PZ: That’s very interesting. I live in an apartment building that is above where the Allyn House Hotel used to be, at the corner of Asylum and Trumbull Street. It’s directly across the street from the building that my father bought in the 1930s. It had been a bank, which failed during the Depression. He turned the lower floor into a very popular restaurant. It was called the Capitol Grill. He also owned a parking garage on the spot where my apartment building stands. He owned the business, but leased the lot. The city finally bought it, tore it down, and built the Civic Center, which was eventually torn down and is now the XL Center. I can remember being with him one day, right after he had sold the business. It had run into some difficult times, because they just couldn’t get people to live downtown anymore.
JM: When did your grandparents come over from Italy?
PZ: My grandfather, Giovanni Zazzaro, came over through Ellis Island twice. The first time was about 1896 (1897). He was already married and had two children. He went to New Jersey. The second time, he came to Connecticut. Giovanni died in 1918. All of a sudden his children, including my father, had to make decisions about what to do. So the decision was made that some of the older brothers would go to work and help to get their younger brother Michael through school and college, and that’s the way it worked out. Michael went on to become a dentist.
The family arrived in the US slightly earlier than most of the Italian immigrants, so they became the political leaders. When the Italian vote became a big issue in the 20s and 30s, Tony became one of the Democratic Party bosses who delivered the Italian vote. He also owned a brewery.

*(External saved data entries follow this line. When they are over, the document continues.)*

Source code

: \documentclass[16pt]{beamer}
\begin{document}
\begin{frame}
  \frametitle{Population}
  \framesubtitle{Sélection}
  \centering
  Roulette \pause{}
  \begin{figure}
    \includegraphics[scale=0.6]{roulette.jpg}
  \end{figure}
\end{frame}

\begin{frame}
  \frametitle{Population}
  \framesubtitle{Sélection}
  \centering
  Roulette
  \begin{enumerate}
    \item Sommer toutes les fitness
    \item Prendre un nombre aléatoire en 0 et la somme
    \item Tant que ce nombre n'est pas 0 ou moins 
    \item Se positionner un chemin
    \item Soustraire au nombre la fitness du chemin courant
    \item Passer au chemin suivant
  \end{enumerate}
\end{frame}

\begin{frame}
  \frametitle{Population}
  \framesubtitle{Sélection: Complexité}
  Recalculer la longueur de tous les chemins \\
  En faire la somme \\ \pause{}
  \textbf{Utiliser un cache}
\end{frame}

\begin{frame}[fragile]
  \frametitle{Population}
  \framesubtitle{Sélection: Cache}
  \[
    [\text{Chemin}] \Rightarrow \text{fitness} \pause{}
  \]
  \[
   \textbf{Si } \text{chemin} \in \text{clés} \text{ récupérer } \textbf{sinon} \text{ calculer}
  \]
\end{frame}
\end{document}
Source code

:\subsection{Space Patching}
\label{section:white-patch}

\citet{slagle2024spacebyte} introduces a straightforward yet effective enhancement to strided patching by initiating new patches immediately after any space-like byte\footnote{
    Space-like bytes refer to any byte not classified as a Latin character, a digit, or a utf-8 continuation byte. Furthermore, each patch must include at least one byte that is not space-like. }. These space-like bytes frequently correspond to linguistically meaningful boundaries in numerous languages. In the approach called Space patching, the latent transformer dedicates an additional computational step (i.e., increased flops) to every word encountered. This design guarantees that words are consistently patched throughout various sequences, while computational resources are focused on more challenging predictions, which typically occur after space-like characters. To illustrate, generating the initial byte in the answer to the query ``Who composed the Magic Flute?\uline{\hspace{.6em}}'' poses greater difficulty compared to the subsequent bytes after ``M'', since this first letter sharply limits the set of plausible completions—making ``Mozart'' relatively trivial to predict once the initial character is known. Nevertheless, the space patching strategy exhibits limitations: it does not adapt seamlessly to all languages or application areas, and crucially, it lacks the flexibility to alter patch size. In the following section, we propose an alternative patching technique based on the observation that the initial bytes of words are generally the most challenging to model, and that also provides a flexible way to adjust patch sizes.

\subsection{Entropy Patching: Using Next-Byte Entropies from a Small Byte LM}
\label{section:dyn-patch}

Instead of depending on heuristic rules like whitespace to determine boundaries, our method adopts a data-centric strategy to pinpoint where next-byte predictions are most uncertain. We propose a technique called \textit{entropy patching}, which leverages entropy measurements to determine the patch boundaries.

In 1929, my father was working for Cities Service. They were opening up gas stations all over. He was trying to find new locations for the stations. Then the crash came, and he lost the job. But Tony had connections because he was in politics, so he got my father a job as the street commissioner. He had that job for a while, and then he got tired of being, you know, under Tony, in the sense that he owed him for the job and everything. He wasn’t married yet, so he didn’t have to support a family. So when the bank on Trumbull Street closed, he leased the first floor and opened up the Capitol Grill. He couldn’t even boil an egg, but it was a big success. He told me once, when I was just a kid: ‘Don’t ever go in the restaurant business. Don’t ever go into business where the people who work for you know more about how the business is run than you do. They will hold you up for ransom.’ He had that problem with chefs all the time.
JM: So what would he do, just greet everybody when they came in?
PZ: That’s right. He’d go table to table. He was very popular among the politicians and bankers. That’s how he got to know a lot of people. That’s how he ended up buying real estate. He would be chatting and someone would say, ‘Hey, there’s a piece of property I know about.’ He ended up buying the building he was in. And then he bought property across the street.
JM: He probably paid cash because a lot of the banks were closed.
PZ: With my father, everything was cash.
JM: When did he get married?
PZ: In 1939. He was 39. My mother, Ann, owned the house they lived in when they got married, because she had been married before to a man named Pierce. He died in 1932. They had four children. I was born in 1941.
JM: So when you grew up, were the Pierce kids in the household with you?
PZ: Only for a short time, because they were so much older.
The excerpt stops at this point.